1911 Encyclopædia Britannica/Rustchuk
Rustchuk (Bulg. Russé), the capital of the department of Rustchuk, Bulgaria, on the right bank of the Danube, where it receives the E. Lom. Pop. (1906) 33,552. Rustchuk is the headquarters of a military division and of a naval flotilla stationed on the Danube. As a river-port and the terminus of railways from Varna and from Sofia via Trnovo, it has much commercial importance; and it possesses tobacco and cigarette factories, soap-works, breweries, aerated water factories, dyeworks, tanneries, sawmills, brick and tile works and a celebrated pottery.
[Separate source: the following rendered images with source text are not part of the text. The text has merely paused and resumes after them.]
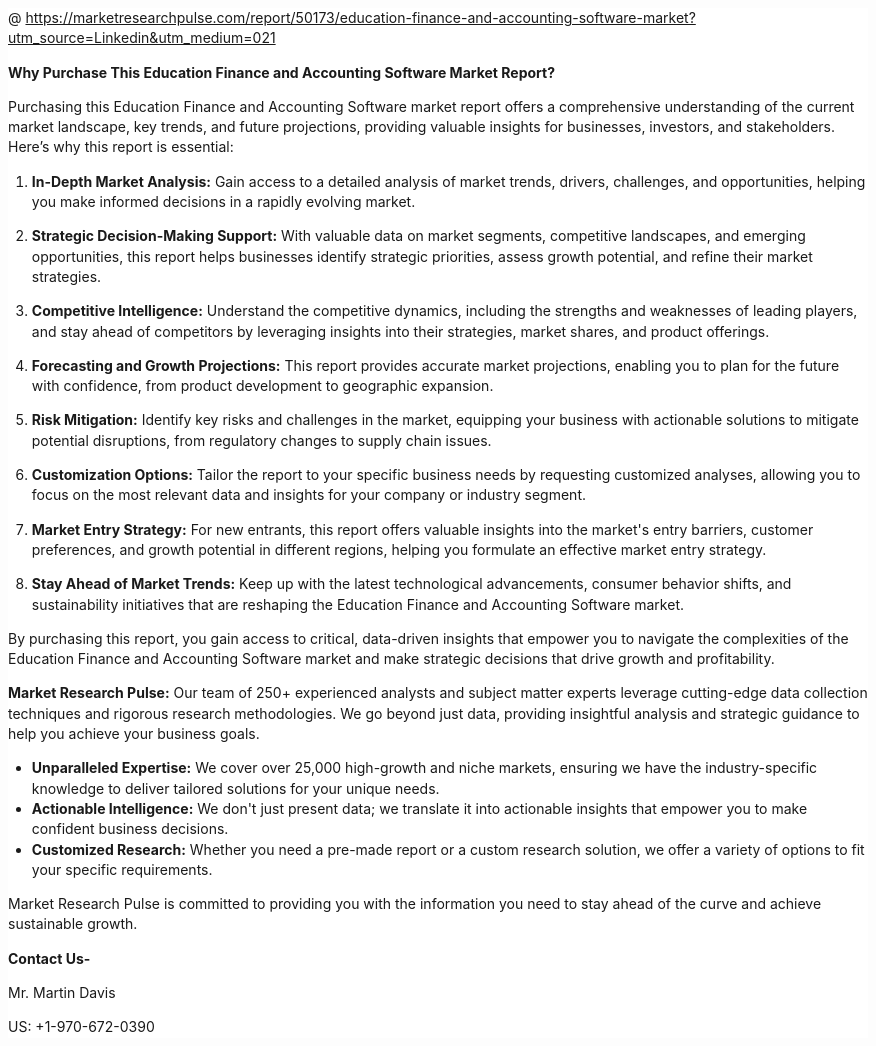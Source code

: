 @&nbsp;<a href="https://marketresearchpulse.com/report/50173/education-finance-and-accounting-software-market?utm_source=Linkedin&utm_medium=021">https://marketresearchpulse.com/report/50173/education-finance-and-accounting-software-market?utm_source=Linkedin&utm_medium=021</a></strong></p><p><strong>Why Purchase This Education Finance and Accounting Software Market Report?</strong></p><p>Purchasing this Education Finance and Accounting Software market report offers a comprehensive understanding of the current market landscape, key trends, and future projections, providing valuable insights for businesses, investors, and stakeholders. Here&rsquo;s why this report is essential:</p><ol><li><p><strong>In-Depth Market Analysis:</strong> Gain access to a detailed analysis of market trends, drivers, challenges, and opportunities, helping you make informed decisions in a rapidly evolving market.</p></li><li><p><strong>Strategic Decision-Making Support:</strong> With valuable data on market segments, competitive landscapes, and emerging opportunities, this report helps businesses identify strategic priorities, assess growth potential, and refine their market strategies.</p></li><li><p><strong>Competitive Intelligence:</strong> Understand the competitive dynamics, including the strengths and weaknesses of leading players, and stay ahead of competitors by leveraging insights into their strategies, market shares, and product offerings.</p></li><li><p><strong>Forecasting and Growth Projections:</strong> This report provides accurate market projections, enabling you to plan for the future with confidence, from product development to geographic expansion.</p></li><li><p><strong>Risk Mitigation:</strong> Identify key risks and challenges in the market, equipping your business with actionable solutions to mitigate potential disruptions, from regulatory changes to supply chain issues.</p></li><li><p><strong>Customization Options:</strong> Tailor the report to your specific business needs by requesting customized analyses, allowing you to focus on the most relevant data and insights for your company or industry segment.</p></li><li><p><strong>Market Entry Strategy:</strong> For new entrants, this report offers valuable insights into the market's entry barriers, customer preferences, and growth potential in different regions, helping you formulate an effective market entry strategy.</p></li><li><p><strong>Stay Ahead of Market Trends:</strong> Keep up with the latest technological advancements, consumer behavior shifts, and sustainability initiatives that are reshaping the Education Finance and Accounting Software market.</p></li></ol><p>By purchasing this report, you gain access to critical, data-driven insights that empower you to navigate the complexities of the Education Finance and Accounting Software market and make strategic decisions that drive growth and profitability.</p><p><strong>Market Research Pulse:</strong>&nbsp;Our team of 250+ experienced analysts and subject matter experts leverage cutting-edge data collection techniques and rigorous research methodologies. We go beyond just data, providing insightful analysis and strategic guidance to help you achieve your business goals.</p><ul><li><strong>Unparalleled Expertise:</strong>&nbsp;We cover over 25,000 high-growth and niche markets, ensuring we have the industry-specific knowledge to deliver tailored solutions for your unique needs.</li><li><strong>Actionable Intelligence:</strong>&nbsp;We don't just present data; we translate it into actionable insights that empower you to make confident business decisions.</li><li><strong>Customized Research:</strong>&nbsp;Whether you need a pre-made report or a custom research solution, we offer a variety of options to fit your specific requirements.</li></ul><p>Market Research Pulse is committed to providing you with the information you need to stay ahead of the curve and achieve sustainable growth.</p><p><strong>Contact Us-</strong></p><p>Mr. Martin Davis</p><p>US: +1-970-672-0390</p>
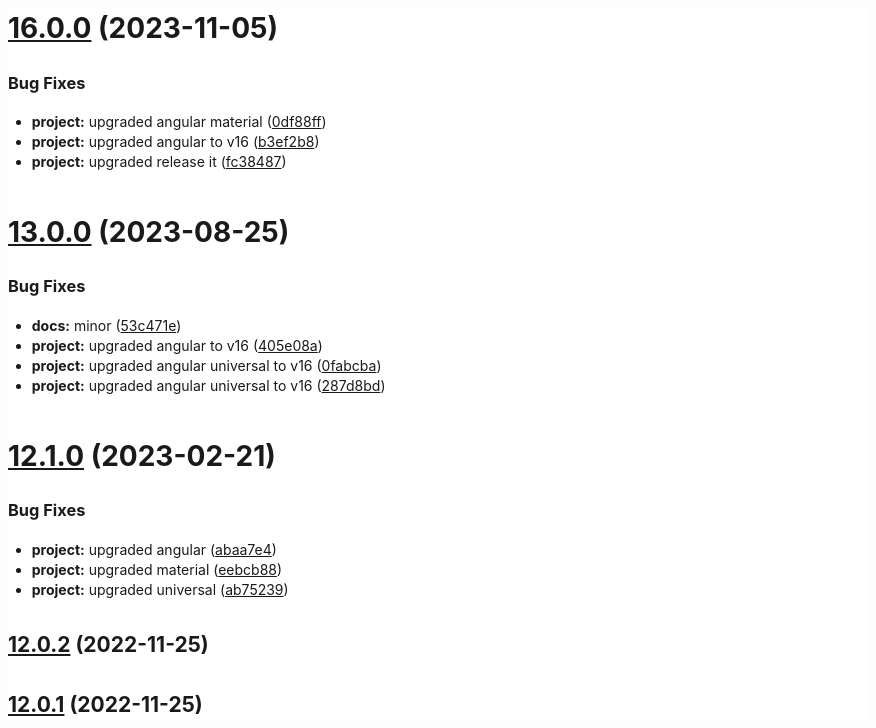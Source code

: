 

# [16.0.0](https://github.com/angular-material-extensions/password-strength/compare/13.0.0...16.0.0) (2023-11-05)


### Bug Fixes

* **project:** upgraded angular material ([0df88ff](https://github.com/angular-material-extensions/password-strength/commit/0df88ffd7fd0dbb9c30bf80649b75e4cde49779f))
* **project:** upgraded angular to v16 ([b3ef2b8](https://github.com/angular-material-extensions/password-strength/commit/b3ef2b87ea88a5418c2df99f9669ca0a7b7e481a))
* **project:** upgraded release it ([fc38487](https://github.com/angular-material-extensions/password-strength/commit/fc384872ccd035c1fdcac7f7ce163a3424cd8c3c))

# [13.0.0](https://github.com/angular-material-extensions/password-strength/compare/12.1.0...13.0.0) (2023-08-25)


### Bug Fixes

* **docs:** minor ([53c471e](https://github.com/angular-material-extensions/password-strength/commit/53c471ed4b8c7810b0b0f3f38be58e770064f3f0))
* **project:** upgraded angular to v16 ([405e08a](https://github.com/angular-material-extensions/password-strength/commit/405e08ac4b85540e18314492b8ae2ef839673359))
* **project:** upgraded angular universal to v16 ([0fabcba](https://github.com/angular-material-extensions/password-strength/commit/0fabcba23028e2c3d3485cc238f3fa5dc9657d7f))
* **project:** upgraded angular universal to v16 ([287d8bd](https://github.com/angular-material-extensions/password-strength/commit/287d8bd8062478158b2500068308af6038bc83fd))

# [12.1.0](https://github.com/angular-material-extensions/password-strength/compare/12.0.2...12.1.0) (2023-02-21)


### Bug Fixes

* **project:** upgraded angular ([abaa7e4](https://github.com/angular-material-extensions/password-strength/commit/abaa7e44f46eac5c2c05072b15a50165c6866185))
* **project:** upgraded material ([eebcb88](https://github.com/angular-material-extensions/password-strength/commit/eebcb881e1c6e7244e7d45be4e6bc904dce64d50))
* **project:** upgraded universal ([ab75239](https://github.com/angular-material-extensions/password-strength/commit/ab75239a2e23b59b794b82c99691fe035d2a2421))

## [12.0.2](https://github.com/angular-material-extensions/password-strength/compare/12.0.1...12.0.2) (2022-11-25)

## [12.0.1](https://github.com/angular-material-extensions/password-strength/compare/11.0.1...12.0.1) (2022-11-25)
In the time of the Romans Rustchuk was one of the fortified points along the line of the Danube. In the Tabula Peutingeriana it appears as Prisca, in the Antonine Itinerary as Serantaprista, in the Notitia as Seragintaprista and in Ptolemy as Priste Polis. Destroyed by barbarian invaders in the 7th century the town recovered its importance only in comparatively modern times. In 1810 it was captured by the Russians, who destroyed the fortifications. It played an important part in the Russo-Turkish Wars of 1828–29, 1853–54 and 1877–78. In 1877 it was nearly destroyed by the Russian artillery stationed in the Rumanian town of Giurgevo, on the opposite bank of the Danube.